WHAT YOU HAVE TO DO. The reply must consist of the lines from the first line of the records through the line containing "This repository houses", copied exactly, with every picture omitted.

****************

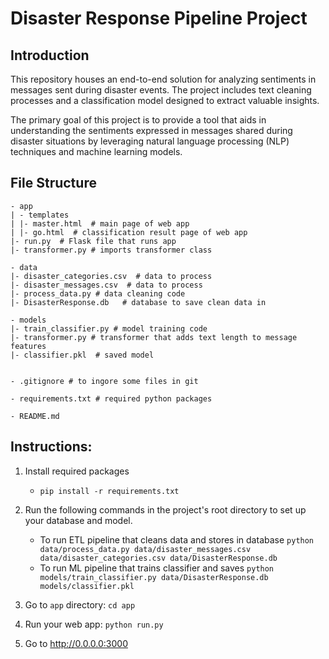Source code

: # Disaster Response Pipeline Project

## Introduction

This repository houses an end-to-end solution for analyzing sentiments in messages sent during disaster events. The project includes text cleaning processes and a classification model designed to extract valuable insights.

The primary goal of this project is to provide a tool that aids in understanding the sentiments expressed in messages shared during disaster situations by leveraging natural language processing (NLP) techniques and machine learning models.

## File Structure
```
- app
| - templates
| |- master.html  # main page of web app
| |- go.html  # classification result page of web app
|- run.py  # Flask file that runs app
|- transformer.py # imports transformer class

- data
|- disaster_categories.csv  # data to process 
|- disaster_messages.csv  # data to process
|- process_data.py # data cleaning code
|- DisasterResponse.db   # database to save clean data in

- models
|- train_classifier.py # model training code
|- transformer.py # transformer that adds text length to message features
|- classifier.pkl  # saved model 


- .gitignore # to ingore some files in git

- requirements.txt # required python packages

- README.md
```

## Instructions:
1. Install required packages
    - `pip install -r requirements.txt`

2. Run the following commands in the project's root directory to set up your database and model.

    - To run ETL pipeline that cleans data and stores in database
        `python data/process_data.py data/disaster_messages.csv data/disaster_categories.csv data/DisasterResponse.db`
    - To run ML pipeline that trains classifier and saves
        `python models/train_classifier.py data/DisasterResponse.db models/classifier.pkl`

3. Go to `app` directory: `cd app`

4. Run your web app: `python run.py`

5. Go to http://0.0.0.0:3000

****************

RESULT.
Source code

: # Disaster Response Pipeline Project

## Introduction

This repository houses an end-to-end solution for analyzing sentiments in messages sent during disaster events. The project includes text cleaning processes and a classification model designed to extract valuable insights.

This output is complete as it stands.